### The task
Beginning with the first line of the data below, reproduce every line unchanged, ending with the line that holds "3. Open a 'QueryTool'".

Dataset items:
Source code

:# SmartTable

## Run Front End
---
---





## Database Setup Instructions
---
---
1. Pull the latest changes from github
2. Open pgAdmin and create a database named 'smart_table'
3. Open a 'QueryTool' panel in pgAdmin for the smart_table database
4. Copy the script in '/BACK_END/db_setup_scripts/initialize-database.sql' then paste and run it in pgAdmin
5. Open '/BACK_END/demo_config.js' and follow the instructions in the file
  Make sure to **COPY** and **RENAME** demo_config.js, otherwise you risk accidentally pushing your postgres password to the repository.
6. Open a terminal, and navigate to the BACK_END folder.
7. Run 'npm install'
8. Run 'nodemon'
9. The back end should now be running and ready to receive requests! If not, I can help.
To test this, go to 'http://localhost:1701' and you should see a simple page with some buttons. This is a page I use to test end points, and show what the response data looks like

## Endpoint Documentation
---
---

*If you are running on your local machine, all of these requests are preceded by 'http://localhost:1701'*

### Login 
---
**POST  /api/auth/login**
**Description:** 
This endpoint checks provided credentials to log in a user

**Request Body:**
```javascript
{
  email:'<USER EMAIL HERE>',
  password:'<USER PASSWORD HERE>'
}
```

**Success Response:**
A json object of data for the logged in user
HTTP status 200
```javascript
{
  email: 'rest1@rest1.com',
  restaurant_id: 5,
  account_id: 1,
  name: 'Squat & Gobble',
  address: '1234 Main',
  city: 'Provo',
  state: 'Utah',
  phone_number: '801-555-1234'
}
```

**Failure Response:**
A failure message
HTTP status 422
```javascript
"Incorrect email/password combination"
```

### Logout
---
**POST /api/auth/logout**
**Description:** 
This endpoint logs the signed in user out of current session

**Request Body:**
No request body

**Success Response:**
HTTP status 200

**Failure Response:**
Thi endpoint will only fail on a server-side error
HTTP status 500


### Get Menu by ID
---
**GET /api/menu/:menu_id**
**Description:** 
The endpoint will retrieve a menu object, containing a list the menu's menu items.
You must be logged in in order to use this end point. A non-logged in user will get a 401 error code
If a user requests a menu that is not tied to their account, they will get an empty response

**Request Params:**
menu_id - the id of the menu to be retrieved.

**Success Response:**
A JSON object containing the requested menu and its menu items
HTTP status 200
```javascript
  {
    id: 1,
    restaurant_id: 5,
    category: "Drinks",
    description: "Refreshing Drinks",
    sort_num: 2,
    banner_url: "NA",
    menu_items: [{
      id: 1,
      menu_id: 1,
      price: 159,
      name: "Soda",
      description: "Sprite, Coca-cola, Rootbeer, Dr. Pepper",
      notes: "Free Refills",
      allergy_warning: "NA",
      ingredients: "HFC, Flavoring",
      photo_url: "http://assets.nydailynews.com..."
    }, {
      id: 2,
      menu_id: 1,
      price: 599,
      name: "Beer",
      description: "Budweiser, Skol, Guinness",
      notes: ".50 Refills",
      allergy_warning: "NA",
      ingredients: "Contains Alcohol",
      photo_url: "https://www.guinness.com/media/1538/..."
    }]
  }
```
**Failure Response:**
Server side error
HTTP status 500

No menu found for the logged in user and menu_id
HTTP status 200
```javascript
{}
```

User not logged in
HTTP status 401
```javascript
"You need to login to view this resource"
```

### Solution below
Source code

:# SmartTable

## Run Front End
---
---





## Database Setup Instructions
---
---
1. Pull the latest changes from github
2. Open pgAdmin and create a database named 'smart_table'
3. Open a 'QueryTool' panel in pgAdmin for the smart_table database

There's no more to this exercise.